Estimado, los amplificadores STK tienen la particularidad que al conectarse sin carga queman una resistencia a mi me paso lo mismo y en este foro se menciona, lo ideal es que lo conectes con carga, es decir con un parlante..
saludos


----------



## juliangp (May 5, 2012)

Hola, ya vi que hay un tema creado a partir de este amplificador, pero no encontre a base del 4221 ii  sino este numero solo, entonces cuando me baje el datasheet del II, lo que vi es que hay partes que no tienen nada soldado sino que estan vacias, nose si sera una placa mas bien universal  (osea para otros modulo stk) o si a esta le faltara algo en montaje superficial, abajo dejo la imagen de el pcb que consegui para el stk 4221II ( y ni siquiera se donde es la entrada de audio, la salida y la entrada de corriente)! saludos


----------



## Fogonazo (May 5, 2012)

Si no me equivoco en los lugares en blanco, patas 1 y 21 se colocaba una red RC para compensar la respuesta a frecuencia.


----------



## juliangp (May 5, 2012)

Ahh muchas gracias fogo, que vendria a ser eso?


----------



## Fogonazo (May 5, 2012)

juliangp dijo:


> Ahh muchas gracias fogo, que vendria a ser eso?

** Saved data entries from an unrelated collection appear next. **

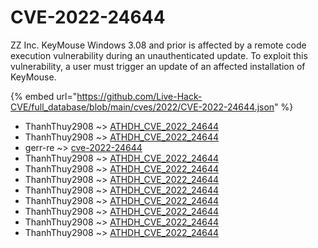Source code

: # CVE-2022-24644

ZZ Inc. KeyMouse Windows 3.08 and prior is affected by a remote code execution vulnerability during an unauthenticated update. To exploit this vulnerability, a user must trigger an update of an affected installation of KeyMouse.

{% embed url="https://github.com/Live-Hack-CVE/full_database/blob/main/cves/2022/CVE-2022-24644.json" %}


* ThanhThuy2908 ~> [ATHDH_CVE_2022_24644](https://www.alice-snow.ru/2022/database/cve-2022-24644/athdh_cve_2022_24644-thanhthuy2908)
* ThanhThuy2908 ~> [ATHDH_CVE_2022_24644](https://www.alice-snow.ru/2022/database/cve-2022-24644/athdh_cve_2022_24644-thanhthuy2908)
* gerr-re ~> [cve-2022-24644](https://www.alice-snow.ru/2022/database/cve-2022-24644/cve-2022-24644-gerr-re)
* ThanhThuy2908 ~> [ATHDH_CVE_2022_24644](https://www.alice-snow.ru/2022/database/cve-2022-24644/athdh_cve_2022_24644-thanhthuy2908)
* ThanhThuy2908 ~> [ATHDH_CVE_2022_24644](https://www.alice-snow.ru/2022/database/cve-2022-24644/athdh_cve_2022_24644-thanhthuy2908)
* ThanhThuy2908 ~> [ATHDH_CVE_2022_24644](https://www.alice-snow.ru/2022/database/cve-2022-24644/athdh_cve_2022_24644-thanhthuy2908)
* ThanhThuy2908 ~> [ATHDH_CVE_2022_24644](https://www.alice-snow.ru/2022/database/cve-2022-24644/athdh_cve_2022_24644-thanhthuy2908)
* ThanhThuy2908 ~> [ATHDH_CVE_2022_24644](https://www.alice-snow.ru/2022/database/cve-2022-24644/athdh_cve_2022_24644-thanhthuy2908)
* ThanhThuy2908 ~> [ATHDH_CVE_2022_24644](https://www.alice-snow.ru/2022/database/cve-2022-24644/athdh_cve_2022_24644-thanhthuy2908)
* ThanhThuy2908 ~> [ATHDH_CVE_2022_24644](https://www.alice-snow.ru/2022/database/cve-2022-24644/athdh_cve_2022_24644-thanhthuy2908)
* ThanhThuy2908 ~> [ATHDH_CVE_2022_24644](https://www.alice-snow.ru/2022/database/cve-2022-24644/athdh_cve_2022_24644-thanhthuy2908)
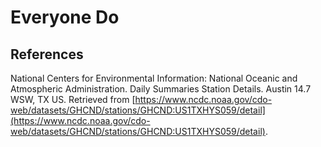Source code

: # Everyone Do

## References

National Centers for Environmental Information: National Oceanic and Atmospheric Administration. Daily Summaries Station Details. Austin 14.7 WSW, TX  US. Retrieved from [https://www.ncdc.noaa.gov/cdo-web/datasets/GHCND/stations/GHCND:US1TXHYS059/detail](https://www.ncdc.noaa.gov/cdo-web/datasets/GHCND/stations/GHCND:US1TXHYS059/detail).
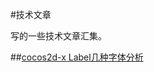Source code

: #技术文章

写的一些技术文章汇集。

##[cocos2d-x Label几种字体分析](https://github.com/sunjianhua/Article/blob/master/Label.md)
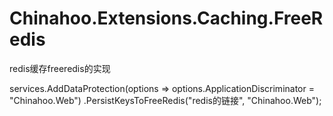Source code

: # Chinahoo.Extensions.Caching.FreeRedis
redis缓存freeredis的实现



services.AddDataProtection(options => options.ApplicationDiscriminator = "Chinahoo.Web")
                    .PersistKeysToFreeRedis("redis的链接", "Chinahoo.Web");
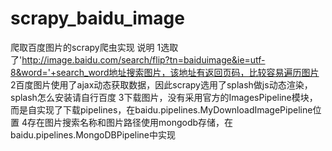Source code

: # scrapy_baidu_image
爬取百度图片的scrapy爬虫实现
说明
1选取了'http://image.baidu.com/search/flip?tn=baiduimage&ie=utf-8&word='+search_word地址搜索图片，该地址有返回页码，比较容易遍历图片
2百度图片使用了ajax动态获取数据，因此scrapy选用了splash做js动态渲染，splash怎么安装请自行百度
3下载图片，没有采用官方的ImagesPipeline模块，而是自实现了下载pipelines，在baidu.pipelines.MyDownloadImagePipeline位置
4存在图片搜索名称和图片路径使用mongodb存储，在baidu.pipelines.MongoDBPipeline中实现




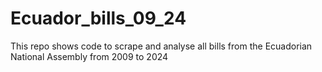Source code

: # Ecuador_bills_09_24
This repo shows code to scrape and analyse all bills from the Ecuadorian National Assembly from 2009 to 2024
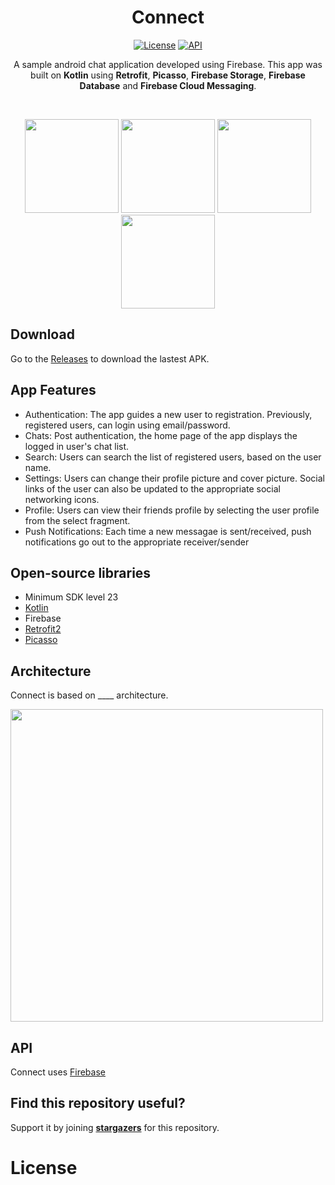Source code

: <h1 align="center">Connect</h1>

<p align="center">
  <a href="https://opensource.org/licenses/Apache-2.0"><img alt="License" src="https://img.shields.io/badge/License-Apache%202.0-blue.svg"/></a>
  <a href="https://android-arsenal.com/api?level=23"><img alt="API" src="https://img.shields.io/badge/API-23%2B-brightgreen.svg?style=flat"/></a>  
</p>

<p align="center">
A sample android chat application developed using Firebase. This app was built on <b>Kotlin</b> using <b>Retrofit</b>, <b>Picasso</b>, <b>Firebase Storage</b>, <b>Firebase Database</b> and <b>Firebase Cloud Messaging</b>.
</p>
</br>

<p align="center">
<img src="/previews/splash_screen.jpg" width=150/>
<img src = "/previews/main_screen.jpg" width=150 />
<img src = "/previews/restaurants_screen.jpg" width=150 />
<img src = "/previews/restaurant_details.jpg" width=150 />
</p>

## Download
Go to the [Releases](https://github.com/ManaswiniKundeti/Connect/releases) to download the lastest APK.

## App Features
- Authentication: The app guides a new user to registration. Previously, registered users, can login using email/password. 
- Chats: Post authentication, the home page of the app displays the logged in user's chat list.
- Search: Users can search the list of registered users, based on the user name.
- Settings: Users can change their profile picture and cover picture. Social links of the user can also be updated to the appropriate social networking icons.
- Profile: Users can view their friends profile by selecting the user profile from the select fragment.
- Push Notifications: Each time a new messagae is sent/received, push notifications go out to the appropriate receiver/sender

## Open-source libraries
- Minimum SDK level 23
- [Kotlin](https://kotlinlang.org/)
- Firebase
- [Retrofit2](https://github.com/square/retrofit)
- [Picasso](https://square.github.io/picasso/)

## Architecture
Connect is based on ____ architecture.

<img src=https://developer.android.com/topic/libraries/architecture/images/final-architecture.png width=500>

## API

Connect uses [Firebase](https://console.firebase.google.com/)

## Find this repository useful?
Support it by joining __[stargazers](https://github.com/ManaswiniKundeti/Connect/stargazers)__ for this repository.<br>

# License
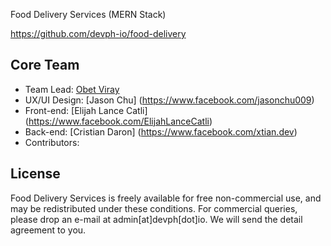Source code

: Food Delivery Services (MERN Stack)

https://github.com/devph-io/food-delivery

## Core Team
* Team Lead: [Obet Viray](https://www.facebook.com/viray.obet) 
* UX/UI Design: [Jason Chu] (https://www.facebook.com/jasonchu009)
* Front-end: [Elijah Lance Catli] (https://www.facebook.com/ElijahLanceCatli)
* Back-end: [Cristian Daron] (https://www.facebook.com/xtian.dev)
* Contributors:




## License 
Food Delivery Services is freely available for free non-commercial use, and may be redistributed under these conditions. For commercial queries, please drop an e-mail at admin[at]devph[dot]io. We will send the detail agreement to you.
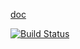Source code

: [doc](http://krzysztof-jusiak.github.com/di/doc/html)

[![Build Status](https://travis-ci.org/krzysztof-jusiak/di.png?branch=master)](https://travis-ci.org/krzysztof-jusiak/di) 
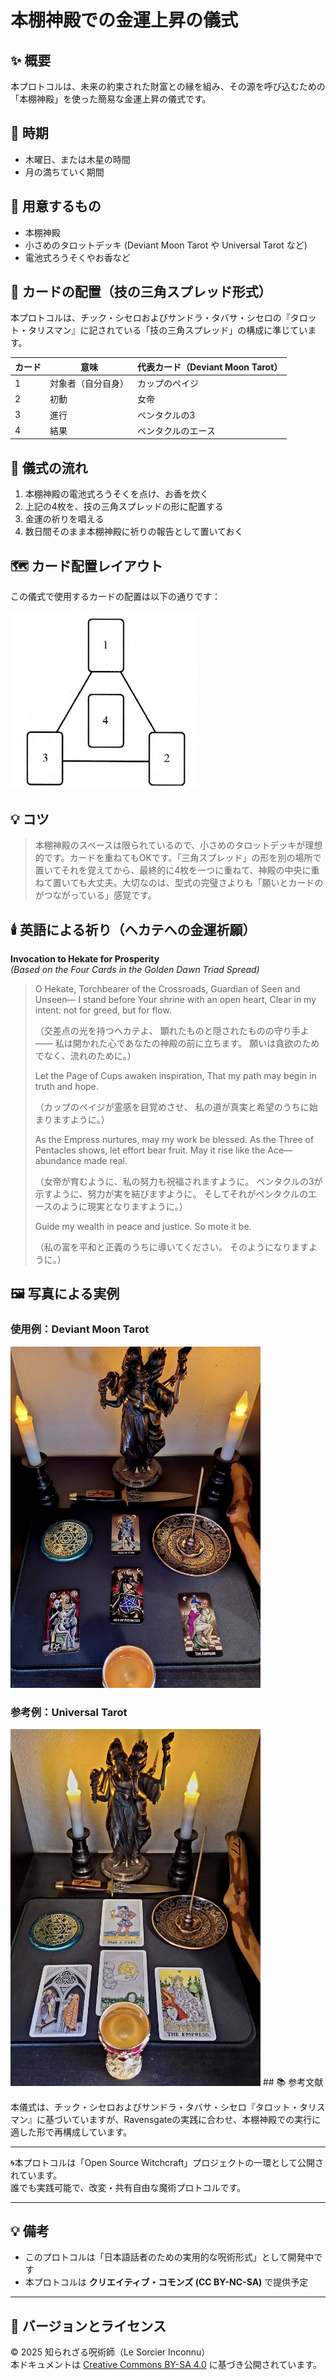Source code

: # 本棚神殿での金運上昇の儀式

## ✨ 概要

本プロトコルは、未来の約束された財富との縁を組み、その源を呼び込むための「本棚神殿」を使った簡易な金運上昇の儀式です。

## 🌌 時期

- 木曜日、または木星の時間
- 月の満ちていく期間

## 📝 用意するもの

- 本棚神殿
- 小さめのタロットデッキ (Deviant Moon Tarot や Universal Tarot など)
- 電池式ろうそくやお香など

## 💫 カードの配置（技の三角スプレッド形式）

本プロトコルは、チック・シセロおよびサンドラ・タバサ・シセロの『タロット・タリスマン』に記されている「技の三角スプレッド」の構成に準じています。

| カード | 意味 | 代表カード（Deviant Moon Tarot） |
|--------|------|-------------------------------|
| 1 | 対象者（自分自身） | カップのペイジ |
| 2 | 初動 | 女帝 |
| 3 | 進行 | ペンタクルの3 |
| 4 | 結果 | ペンタクルのエース |

## 🌟 儀式の流れ

1. 本棚神殿の電池式ろうそくを点け、お香を炊く
3. 上記の4枚を、技の三角スプレッドの形に配置する
5. 金運の祈りを唱える
6. 数日間そのまま本棚神殿に祈りの報告として置いておく

## 🗺️ カード配置レイアウト

この儀式で使用するカードの配置は以下の通りです：

<img src="invoking-layout.jpg" width="300">

## 💡 コツ

> 本棚神殿のスペースは限られているので、小さめのタロットデッキが理想的です。カードを重ねてもOKです。「三角スプレッド」の形を別の場所で置いてそれを覚えてから、最終的に4枚を一つに重ねて、神殿の中央に重ねて置いても大丈夫。大切なのは、型式の完璧さよりも「願いとカードのがつながっている」感覚です。

## 🕯️ 英語による祈り（ヘカテへの金運祈願）

**Invocation to Hekate for Prosperity**  
*(Based on the Four Cards in the Golden Dawn Triad Spread)*

> O Hekate, Torchbearer of the Crossroads,
> Guardian of Seen and Unseen—
> I stand before Your shrine with an open heart,
> Clear in my intent: not for greed, but for flow.
>
> （交差点の光を持つヘカテよ、
> 顕れたものと隠されたものの守り手よ——
> 私は開かれた心であなたの神殿の前に立ちます。
> 願いは貪欲のためでなく、流れのために。）
>
> Let the Page of Cups awaken inspiration,
> That my path may begin in truth and hope.
>
>（カップのペイジが霊感を目覚めさせ、
> 私の道が真実と希望のうちに始まりますように。）
>
> As the Empress nurtures, may my work be blessed.
> As the Three of Pentacles shows, let effort bear fruit.
> May it rise like the Ace—abundance made real.
>
> （女帝が育むように、私の努力も祝福されますように。
> ペンタクルの3が示すように、努力が実を結びますように。
> そしてそれがペンタクルのエースのように現実となりますように。）
>
> Guide my wealth in peace and justice.
> So mote it be.
>
> （私の富を平和と正義のうちに導いてください。
> そのようになりますように。）

## 🖼️ 写真による実例

### 使用例：Deviant Moon Tarot
<img src="Deviant-moon-tarot.jpg" width="400">

### 参考例：Universal Tarot
<img src="Universal-tarot.jpg" width="400">
## 📚 参考文献

本儀式は、チック・シセロおよびサンドラ・タバサ・シセロ『タロット・タリスマン』に基づいていますが、Ravensgateの実践に合わせ、本棚神殿での実行に適した形で再構成しています。

---

🌀本プロトコルは「Open Source Witchcraft」プロジェクトの一環として公開されています。  
誰でも実践可能で、改変・共有自由な魔術プロトコルです。

---

## 💡 備考

- このプロトコルは「日本語話者のための実用的な呪術形式」として開発中です  
- 本プロトコルは **クリエイティブ・コモンズ (CC BY-NC-SA)** で提供予定

---

## 🚧 バージョンとライセンス

© 2025 知られざる呪術師（Le Sorcier Inconnu）  
本ドキュメントは [Creative Commons BY-SA 4.0](https://creativecommons.org/licenses/by-sa/4.0/deed.ja) に基づき公開されています。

Siempre con la posibilidad de que mi memoria esté fallando, es una compensación de la curva de respuesta a la frecuencia para lograr que esta sea más plana, también ayuda a evitar posibles oscilaciones en alta frecuencia.


----------



## juliangp (May 5, 2012)

gracias fogo, ahora mismo me pongo a buscar que componentes lleva, saludos!!


----------



## SKYFALL (May 7, 2012)

yo tengo un equipo de sonido Philips, el AS785C que trae dentro un STK4221II, es de 80W por canal pero en el manual dice que alcanza a entregar 120W a una carga de 6 Ohm, suena muy bien y los bajos son tremendos.


----------



## tinchoball (Dic 2, 2013)

este es el circuito que querias utilizar? 






con estos pcb 






viendo que no se publica hace 6 meses, funciono el amplificador ?


----------



## marck272004 (Dic 13, 2013)

Hola, este es un muy buen amplificador, tengo un amigo argentino que hizo uno y quedo bastante feliz, pero ten cuidado con las pruebas, lei que lo probaste sin carga, y tengo entendido que los STK se queman al no tener carga, lo mejor que puedes hacer es ponerle un parlante aunque sea de poca potencia por canal para asi no correr el riesgo, yo hice uno hace años y funciono de maravillas, asi que mucha suerte..


----------